Out of all the storylines surrounding the Washington Football Team, nothing is more volatile than the situation of quarterback Dwayne Haskins.
Every play, every dropback is dissected as opposing sides argue over whether or not he deserves to be the starting passer for the near and distant future. It's fair to state that Haskins needs to play better, but he's not alone in his struggles.
There are other young quarterbacks in the league who have played poorly in 2020 and have plenty of questions as to what comes next for their respective teams. Yet, it seems that no one has as much pressure as Haskins on every play.
When eliminating the names, jerseys and teams from the equation, Haskins begins to look better than some other quarterbacks. Trainer Quincy Avery, who has worked with Haskins in the past, showed just that when unveiling a blind QB test on Twitter.
Haskins' stats were intertwined with two other passers and users were asked to pick which they would want to lead their team on offense.

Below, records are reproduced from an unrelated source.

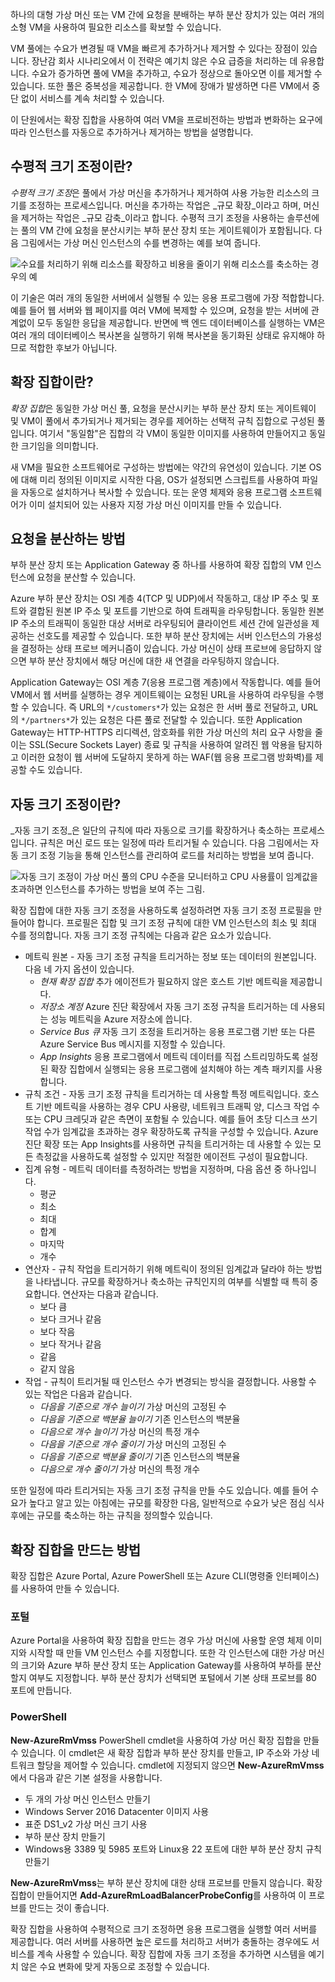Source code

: 하나의 대형 가상 머신 또는 VM 간에 요청을 분배하는 부하 분산 장치가 있는 여러 개의 소형 VM을 사용하여 필요한 리소스를 확보할 수 있습니다.

VM 풀에는 수요가 변경될 때 VM을 빠르게 추가하거나 제거할 수 있다는 장점이 있습니다. 장난감 회사 시나리오에서 이 전략은 예기치 않은 수요 급증을 처리하는 데 유용합니다. 수요가 증가하면 풀에 VM을 추가하고, 수요가 정상으로 돌아오면 이를 제거할 수 있습니다. 또한 풀은 중복성을 제공합니다. 한 VM에 장애가 발생하면 다른 VM에서 중단 없이 서비스를 계속 처리할 수 있습니다.

이 단원에서는 확장 집합을 사용하여 여러 VM을 프로비전하는 방법과 변화하는 요구에 따라 인스턴스를 자동으로 추가하거나 제거하는 방법을 설명합니다. 

## <a name="what-is-horizontal-scaling"></a>수평적 크기 조정이란?

*수평적 크기 조정*은 풀에서 가상 머신을 추가하거나 제거하여 사용 가능한 리소스의 크기를 조정하는 프로세스입니다. 머신을 추가하는 작업은 _규모 확장_이라고 하며, 머신을 제거하는 작업은 _규모 감축_이라고 합니다. 수평적 크기 조정을 사용하는 솔루션에는 풀의 VM 간에 요청을 분산시키는 부하 분산 장치 또는 게이트웨이가 포함됩니다. 다음 그림에서는 가상 머신 인스턴스의 수를 변경하는 예를 보여 줍니다.

![수요를 처리하기 위해 리소스를 확장하고 비용을 줄이기 위해 리소스를 축소하는 경우의 예](../media/4-ScaleInOut.png)

이 기술은 여러 개의 동일한 서버에서 실행될 수 있는 응용 프로그램에 가장 적합합니다. 예를 들어 웹 서버와 웹 페이지를 여러 VM에 복제할 수 있으며, 요청을 받는 서버에 관계없이 모두 동일한 응답을 제공합니다. 반면에 백 엔드 데이터베이스를 실행하는 VM은 여러 개의 데이터베이스 복사본을 실행하기 위해 복사본을 동기화된 상태로 유지해야 하므로 적합한 후보가 아닙니다.

## <a name="what-is-a-scale-set"></a>확장 집합이란?

*확장 집합*은 동일한 가상 머신 풀, 요청을 분산시키는 부하 분산 장치 또는 게이트웨이 및 VM이 풀에서 추가되거나 제거되는 경우를 제어하는 선택적 규칙 집합으로 구성된 풀입니다. 여기서 "동일함"은 집합의 각 VM이 동일한 이미지를 사용하여 만들어지고 동일한 크기임을 의미합니다.

새 VM을 필요한 소프트웨어로 구성하는 방법에는 약간의 유연성이 있습니다. 기본 OS에 대해 미리 정의된 이미지로 시작한 다음, OS가 설정되면 스크립트를 사용하여 파일을 자동으로 설치하거나 복사할 수 있습니다. 또는 운영 체제와 응용 프로그램 소프트웨어가 이미 설치되어 있는 사용자 지정 가상 머신 이미지를 만들 수 있습니다.

## <a name="how-to-distribute-requests"></a>요청을 분산하는 방법

부하 분산 장치 또는 Application Gateway 중 하나를 사용하여 확장 집합의 VM 인스턴스에 요청을 분산할 수 있습니다.

Azure 부하 분산 장치는 OSI 계층 4(TCP 및 UDP)에서 작동하고, 대상 IP 주소 및 포트와 결합된 원본 IP 주소 및 포트를 기반으로 하여 트래픽을 라우팅합니다. 동일한 원본 IP 주소의 트래픽이 동일한 대상 서버로 라우팅되어 클라이언트 세션 간에 일관성을 제공하는 선호도를 제공할 수 있습니다. 또한 부하 분산 장치에는 서버 인스턴스의 가용성을 결정하는 상태 프로브 메커니즘이 있습니다. 가상 머신이 상태 프로브에 응답하지 않으면 부하 분산 장치에서 해당 머신에 대한 새 연결을 라우팅하지 않습니다.

Application Gateway는 OSI 계층 7(응용 프로그램 계층)에서 작동합니다. 예를 들어 VM에서 웹 서버를 실행하는 경우 게이트웨이는 요청된 URL을 사용하여 라우팅을 수행할 수 있습니다. 즉 URL의 `*/customers*`가 있는 요청은 한 서버 풀로 전달하고, URL의 `*/partners*`가 있는 요청은 다른 풀로 전달할 수 있습니다. 또한 Application Gateway는 HTTP-HTTPS 리디렉션, 암호화를 위한 가상 머신의 처리 요구 사항을 줄이는 SSL(Secure Sockets Layer) 종료 및 규칙을 사용하여 알려진 웹 악용을 탐지하고 이러한 요청이 웹 서버에 도달하지 못하게 하는 WAF(웹 응용 프로그램 방화벽)를 제공할 수도 있습니다.

## <a name="what-is-autoscaling"></a>자동 크기 조정이란?

_자동 크기 조정_은 일단의 규칙에 따라 자동으로 크기를 확장하거나 축소하는 프로세스입니다. 규칙은 머신 로드 또는 일정에 따라 트리거될 수 있습니다. 다음 그림에서는 자동 크기 조정 기능을 통해 인스턴스를 관리하여 로드를 처리하는 방법을 보여 줍니다.

![자동 크기 조정이 가상 머신 풀의 CPU 수준을 모니터하고 CPU 사용률이 임계값을 초과하면 인스턴스를 추가하는 방법을 보여 주는 그림.](../media/4-autoscale.png)

확장 집합에 대한 자동 크기 조정을 사용하도록 설정하려면 자동 크기 조정 프로필을 만들어야 합니다. 프로필은 집합 및 크기 조정 규칙에 대한 VM 인스턴스의 최소 및 최대 수를 정의합니다. 자동 크기 조정 규칙에는 다음과 같은 요소가 있습니다.

* 메트릭 원본 - 자동 크기 조정 규칙을 트리거하는 정보 또는 데이터의 원본입니다. 다음 네 가지 옵션이 있습니다.
  * *현재 확장 집합* 추가 에이전트가 필요하지 않은 호스트 기반 메트릭을 제공합니다.
  * *저장소 계정* Azure 진단 확장에서 자동 크기 조정 규칙을 트리거하는 데 사용되는 성능 메트릭을 Azure 저장소에 씁니다.
  * *Service Bus 큐* 자동 크기 조정을 트리거하는 응용 프로그램 기반 또는 다른 Azure Service Bus 메시지를 지정할 수 있습니다.
  * *App Insights* 응용 프로그램에서 메트릭 데이터를 직접 스트리밍하도록 설정된 확장 집합에서 실행되는 응용 프로그램에 설치해야 하는 계측 패키지를 사용합니다.
* 규칙 조건 - 자동 크기 조정 규칙을 트리거하는 데 사용할 특정 메트릭입니다. 호스트 기반 메트릭을 사용하는 경우 CPU 사용량, 네트워크 트래픽 양, 디스크 작업 수 또는 CPU 크레딧과 같은 측면이 포함될 수 있습니다. 예를 들어 초당 디스크 쓰기 작업 수가 임계값을 초과하는 경우 확장하도록 규칙을 구성할 수 있습니다. Azure 진단 확장 또는 App Insights를 사용하면 규칙을 트리거하는 데 사용할 수 있는 모든 측정값을 사용하도록 설정할 수 있지만 적절한 에이전트 구성이 필요합니다.
* 집계 유형 - 메트릭 데이터를 측정하려는 방법을 지정하며, 다음 옵션 중 하나입니다.
  * 평균
  * 최소
  * 최대
  * 합계
  * 마지막
  * 개수
* 연산자 - 규칙 작업을 트리거하기 위해 메트릭이 정의된 임계값과 달라야 하는 방법을 나타냅니다. 규모를 확장하거나 축소하는 규칙인지의 여부를 식별할 때 특히 중요합니다. 연산자는 다음과 같습니다.
  * 보다 큼
  * 보다 크거나 같음
  * 보다 작음
  * 보다 작거나 같음
  * 같음
  * 같지 않음
* 작업 - 규칙이 트리거될 때 인스턴스 수가 변경되는 방식을 결정합니다. 사용할 수 있는 작업은 다음과 같습니다.
  * *다음을 기준으로 개수 늘이기* 가상 머신의 고정된 수
  * *다음을 기준으로 백분율 늘이기* 기존 인스턴스의 백분율
  * *다음으로 개수 늘이기* 가상 머신의 특정 개수
  * *다음을 기준으로 개수 줄이기* 가상 머신의 고정된 수
  * *다음을 기준으로 백분율 줄이기* 기존 인스턴스의 백분율
  * *다음으로 개수 줄이기* 가상 머신의 특정 개수

또한 일정에 따라 트리거되는 자동 크기 조정 규칙을 만들 수도 있습니다. 예를 들어 수요가 높다고 알고 있는 아침에는 규모를 확장한 다음, 일반적으로 수요가 낮은 점심 식사 후에는 규모를 축소하는 하는 규칙을 정의할수 있습니다.

## <a name="how-to-create-a-scale-set"></a>확장 집합을 만드는 방법

확장 집합은 Azure Portal, Azure PowerShell 또는 Azure CLI(명령줄 인터페이스)를 사용하여 만들 수 있습니다.

### <a name="portal"></a>포털

Azure Portal을 사용하여 확장 집합을 만드는 경우 가상 머신에 사용할 운영 체제 이미지와 시작할 때 만들 VM 인스턴스 수를 지정합니다. 또한 각 인스턴스에 대한 가상 머신의 크기와 Azure 부하 분산 장치 또는 Application Gateway를 사용하여 부하를 분산할지 여부도 지정합니다. 부하 분산 장치가 선택되면 포털에서 기본 상태 프로브를 80 포트에 만듭니다.

### <a name="powershell"></a>PowerShell

**New-AzureRmVmss** PowerShell cmdlet을 사용하여 가상 머신 확장 집합을 만들 수 있습니다. 이 cmdlet은 새 확장 집합과 부하 분산 장치를 만들고, IP 주소와 가상 네트워크 할당을 제어할 수 있습니다. cmdlet에 지정되지 않으면 **New-AzureRmVmss**에서 다음과 같은 기본 설정을 사용합니다.

* 두 개의 가상 머신 인스턴스 만들기
* Windows Server 2016 Datacenter 이미지 사용
* 표준 DS1_v2 가상 머신 크기 사용
* 부하 분산 장치 만들기
* Windows용 3389 및 5985 포트와 Linux용 22 포트에 대한 부하 분산 장치 규칙 만들기

**New-AzureRmVmss**는 부하 분산 장치에 대한 상태 프로브를 만들지 않습니다. 확장 집합이 만들어지면 **Add-AzureRmLoadBalancerProbeConfig**를 사용하여 이 프로브를 만드는 것이 좋습니다.

확장 집합을 사용하여 수평적으로 크기 조정하면 응용 프로그램을 실행할 여러 서버를 제공합니다. 여러 서버를 사용하면 높은 로드를 처리하고 서버가 충돌하는 경우에도 서비스를 계속 사용할 수 있습니다. 확장 집합에 자동 크기 조정을 추가하면 시스템을 예기치 않은 수요 변화에 맞게 자동으로 조정할 수 있습니다.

Haskins was QB2, with Sam Darnold being QB1 and Daniel Jones being QB3. Statistically, Haskins looked the best, leading over 90% to select him as the best choice.
That's understandable, but Avery's next point is where things get interesting. If Haskins has put up the best numbers of the three and is considered the best option, why does he have the most pressure on him and most people calling for a change?
Jones has struggled in his season-plus since he came into the league, especially with turnovers. And it's not like the Giants are winning games. Darnold may have the most upside, but he's made plenty of head-scratching decisions as well.
Some will be quick to point out that Jones is working with a new coach and trying to adapt to a new system on a team that is not flushed with talent. Haskins is doing the same. Darnold's defenders will note that he was thrown into a messy situation without much initial help. Sound familiar?
What Avery is trying to prove is that out of these three quarterbacks, the cry for a change with Haskins seems to ring the loudest. Yet, with all in similar situations, his play hasn't been that poor when given perspective.
There is no denying that Haskins has a lot of room to grow, and at this point, it's still unclear whether he can become a franchise quarterback. But others are in the same situation -- even playing worse -- and seem to be given more time to figure it out.
Avery's test is trying to show just that: Haskins needs more time before a definitive change comes.